After Dark 2011: ‘Some Guy Who Kills People’ is a bathtub full of bloody fun

Some Guy Who Kills People

Directed by Jack Perez

2011, USA, 97 minutes


Black comedies are about things that most people don’t find funny. Torturous high school bullying. Meeting the eleven-year-old child you didn’t know you had. Suicidal thoughts and the overbearing mothers who mock them. Some Guy Who Kills People, the exceptional new black comedy by director Jack Perez and executive producer John Landis, has all this and more. Lots more. Also murder. Lots of murder.

This movie is carried by off-kilter leading man Kevin Corrigan (Pineapple Express, Fringe). His depressed, laconic turn as Ken Boyd, a thirty-five year old drudge recently released from a mental institution, is a joy to watch. A dirty, guilty joy. It works because Boyd’s surrounded by so many wonderful characters, amongst them his acerbic mother (Karen Black, House of 1000 Corpses), his precocious preteen daughter (Ariel Gade, Dark Water), and the irreverent town sheriff (Barry Bostiwick, The Rocky Horror Picture Show). Each of the actors handles their part perfectly, and their comic timing is impeccable.

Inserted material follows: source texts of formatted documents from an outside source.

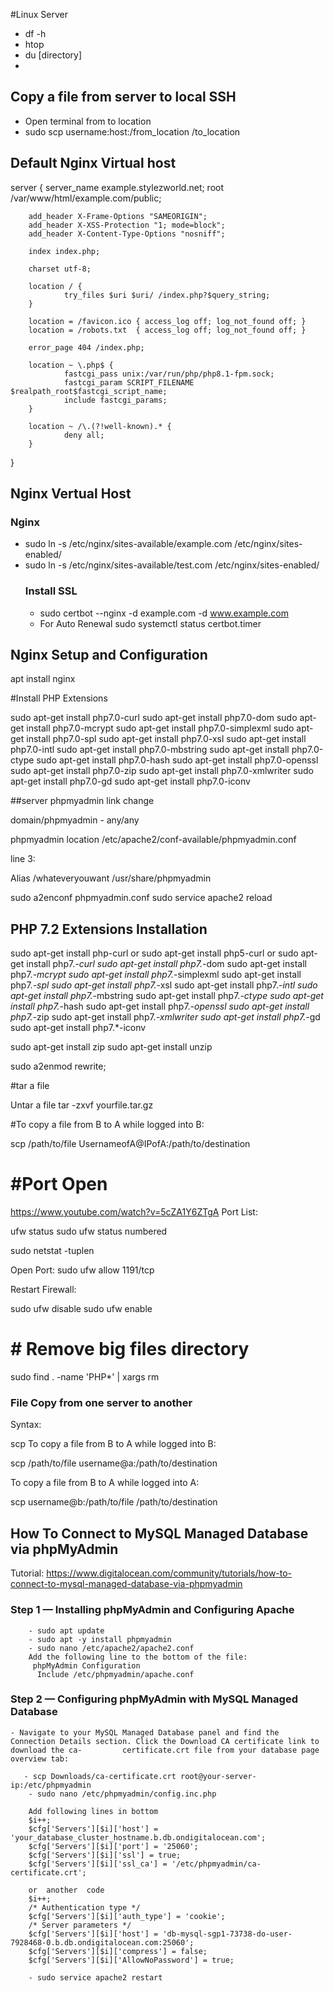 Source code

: #Linux Server
 - df -h
 - htop
 - du [directory]
 - 


## Copy a file from server to local SSH
- Open terminal from to location
- sudo scp username:host:/from_location /to_location


## Default Nginx Virtual host 

server {
        server_name example.stylezworld.net;
        root /var/www/html/example.com/public;

        add_header X-Frame-Options "SAMEORIGIN";
        add_header X-XSS-Protection "1; mode=block";
        add_header X-Content-Type-Options "nosniff";

        index index.php;

        charset utf-8;

        location / {
                try_files $uri $uri/ /index.php?$query_string;
        }

        location = /favicon.ico { access_log off; log_not_found off; }
        location = /robots.txt  { access_log off; log_not_found off; }

        error_page 404 /index.php;

        location ~ \.php$ {
                fastcgi_pass unix:/var/run/php/php8.1-fpm.sock;
                fastcgi_param SCRIPT_FILENAME $realpath_root$fastcgi_script_name;
                include fastcgi_params;
        }

        location ~ /\.(?!well-known).* {
                deny all;
        }
}

## Nginx Vertual Host
### Nginx 
- sudo ln -s /etc/nginx/sites-available/example.com /etc/nginx/sites-enabled/
- sudo ln -s /etc/nginx/sites-available/test.com /etc/nginx/sites-enabled/
  ### Install SSL
  - sudo certbot --nginx -d example.com -d www.example.com
  - For Auto Renewal   sudo systemctl status certbot.timer


## Nginx Setup and Configuration
apt install nginx


#Install PHP Extensions

sudo apt-get install php7.0-curl
sudo apt-get install php7.0-dom
sudo apt-get install php7.0-mcrypt
sudo apt-get install php7.0-simplexml
sudo apt-get install php7.0-spl
sudo apt-get install php7.0-xsl
sudo apt-get install php7.0-intl
sudo apt-get install php7.0-mbstring
sudo apt-get install php7.0-ctype
sudo apt-get install php7.0-hash
sudo apt-get install php7.0-openssl
sudo apt-get install php7.0-zip
sudo apt-get install php7.0-xmlwriter
sudo apt-get install php7.0-gd
sudo apt-get install php7.0-iconv



##server phpmyadmin link change 

domain/phpmyadmin - any/any

phpmyadmin location
/etc/apache2/conf-available/phpmyadmin.conf

line 3:

Alias /whateveryouwant /usr/share/phpmyadmin

sudo a2enconf phpmyadmin.conf
sudo service apache2 reload

## PHP 7.2 Extensions Installation
sudo apt-get install php-curl
or
sudo apt-get install php5-curl
or
sudo apt-get install php7.*-curl
sudo apt-get install php7.*-dom
sudo apt-get install php7.*-mcrypt
sudo apt-get install php7.*-simplexml
sudo apt-get install php7.*-spl
sudo apt-get install php7.*-xsl
sudo apt-get install php7.*-intl
sudo apt-get install php7.*-mbstring
sudo apt-get install php7.*-ctype
sudo apt-get install php7.*-hash
sudo apt-get install php7.*-openssl
sudo apt-get install php7.*-zip
sudo apt-get install php7.*-xmlwriter
sudo apt-get install php7.*-gd
sudo apt-get install php7.*-iconv

sudo apt-get install zip
sudo apt-get install unzip

sudo a2enmod rewrite;

#tar a file

Untar a file
tar -zxvf yourfile.tar.gz

#To copy a file from B to A while logged into B:

scp /path/to/file UsernameofA@IPofA:/path/to/destination


#Port Open
=========


https://www.youtube.com/watch?v=5cZA1Y6ZTgA
Port List:

ufw status
sudo ufw status numbered

sudo netstat -tuplen

Open Port:
sudo ufw allow 1191/tcp

Restart Firewall:

sudo ufw disable
sudo ufw enable


# # Remove big files directory

sudo find . -name 'PHP*' | xargs rm



### File Copy from one server to another

Syntax:

scp <source> <destination>
To copy a file from B to A while logged into B:

scp /path/to/file username@a:/path/to/destination


To copy a file from B to A while logged into A:

scp username@b:/path/to/file /path/to/destination

## How To Connect to MySQL Managed Database via phpMyAdmin
        
Tutorial:  https://www.digitalocean.com/community/tutorials/how-to-connect-to-mysql-managed-database-via-phpmyadmin
        
### Step 1 — Installing phpMyAdmin and Configuring Apache
        - sudo apt update
        - sudo apt -y install phpmyadmin
        - sudo nano /etc/apache2/apache2.conf
        Add the following line to the bottom of the file:
         phpMyAdmin Configuration
          Include /etc/phpmyadmin/apache.conf
### Step 2 — Configuring phpMyAdmin with MySQL Managed Database
    - Navigate to your MySQL Managed Database panel and find the Connection Details section. Click the Download CA certificate link to download the ca-         certificate.crt file from your database page overview tab:
        
       - scp Downloads/ca-certificate.crt root@your-server-ip:/etc/phpmyadmin
        - sudo nano /etc/phpmyadmin/config.inc.php
        
        Add following lines in bottom
        $i++;
        $cfg['Servers'][$i]['host'] = 'your_database_cluster_hostname.b.db.ondigitalocean.com';
        $cfg['Servers'][$i]['port'] = '25060';
        $cfg['Servers'][$i]['ssl'] = true;
        $cfg['Servers'][$i]['ssl_ca'] = '/etc/phpmyadmin/ca-certificate.crt';
        
        or  another  code
        $i++;
        /* Authentication type */
        $cfg['Servers'][$i]['auth_type'] = 'cookie';
        /* Server parameters */
        $cfg['Servers'][$i]['host'] = 'db-mysql-sgp1-73738-do-user-7928468-0.b.db.ondigitalocean.com:25060';
        $cfg['Servers'][$i]['compress'] = false;
        $cfg['Servers'][$i]['AllowNoPassword'] = true;
        
        - sudo service apache2 restart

Of course, the actors have a great script to work with. Writer Ryan A. Levin’s work is itself off balance, perhaps because the film works best if it’s as odd as Boyd. It has the wit of most comedies, but what makes it black is the sheer amount of casual cruelty it brings to bear. The audience feels so much empathy for the constantly beaten-down Boyd, but at the same time, we can’t help but enjoy the beatings. The figurative ones, anyway. The flashbacks to literal beatings are a bit queasy, but they make all the murder this film has sit better.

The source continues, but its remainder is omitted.